EXERCISE REQUIREMENTS - All of the data should be repeated exactly; pictures are not part of the copy.

□ □ □

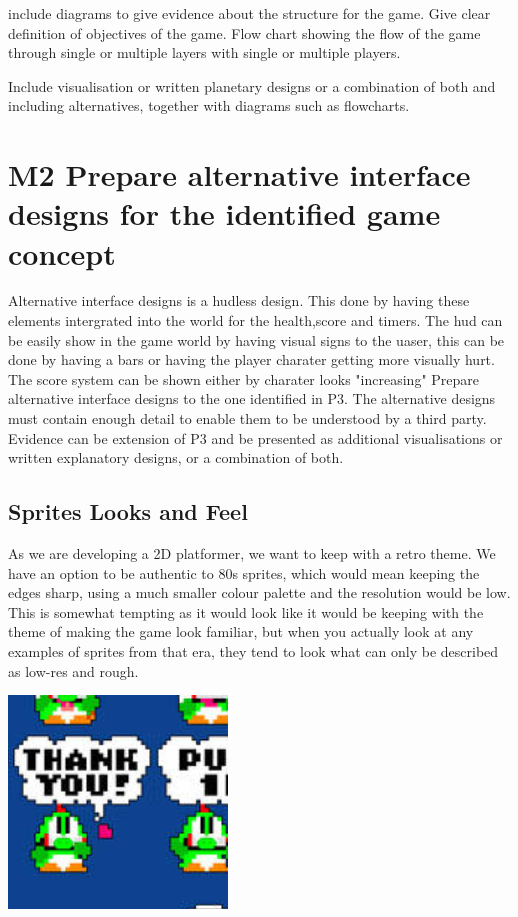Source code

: \documentclass{article}
\begin{document}
include diagrams to give evidence about the structure for the game. Give clear definition of objectives of the game. Flow chart showing the flow of the game through single or multiple layers with single or multiple players.

Include visualisation or written planetary designs or a combination of both and including alternatives, together with diagrams such as flowcharts.






\section{M2 Prepare alternative interface designs for the identified game concept}
Alternative interface designs is a hudless design. This done by having these elements intergrated into the world for the health,score and timers. The hud can be easily show in the game world by having visual signs to the uaser, this can be done by having a bars or having the player charater getting more visually hurt. The score system can be shown either by charater looks "increasing"
Prepare alternative interface designs to the one identified in P3. The alternative designs must contain enough detail to enable them to be understood by a third party. Evidence can be extension of P3 and be presented as additional visualisations or written explanatory designs, or a combination of both.


\subsection{ Sprites Looks and Feel }
As we are developing a 2D platformer, we want to keep with a retro theme. We have an option to be authentic to 80s sprites, which would mean keeping the edges sharp, using a much smaller colour palette and the resolution would be low.
This is somewhat tempting as it would look like it would be keeping with the theme of making the game look familiar, but when you actually look at any examples of sprites from that era, they tend to look what can only be described as low-res and rough.

\includegraphics[scale=0.5]{TraditionalSprite}
\end{document}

□ □ □

RESPONSE BELOW -
Source code

: \documentclass{article}
\begin{document}
include diagrams to give evidence about the structure for the game. Give clear definition of objectives of the game. Flow chart showing the flow of the game through single or multiple layers with single or multiple players.

Include visualisation or written planetary designs or a combination of both and including alternatives, together with diagrams such as flowcharts.






\section{M2 Prepare alternative interface designs for the identified game concept}
Alternative interface designs is a hudless design. This done by having these elements intergrated into the world for the health,score and timers. The hud can be easily show in the game world by having visual signs to the uaser, this can be done by having a bars or having the player charater getting more visually hurt. The score system can be shown either by charater looks "increasing"
Prepare alternative interface designs to the one identified in P3. The alternative designs must contain enough detail to enable them to be understood by a third party. Evidence can be extension of P3 and be presented as additional visualisations or written explanatory designs, or a combination of both.


\subsection{ Sprites Looks and Feel }
As we are developing a 2D platformer, we want to keep with a retro theme. We have an option to be authentic to 80s sprites, which would mean keeping the edges sharp, using a much smaller colour palette and the resolution would be low.
This is somewhat tempting as it would look like it would be keeping with the theme of making the game look familiar, but when you actually look at any examples of sprites from that era, they tend to look what can only be described as low-res and rough.

\includegraphics[scale=0.5]{TraditionalSprite}
\end{document}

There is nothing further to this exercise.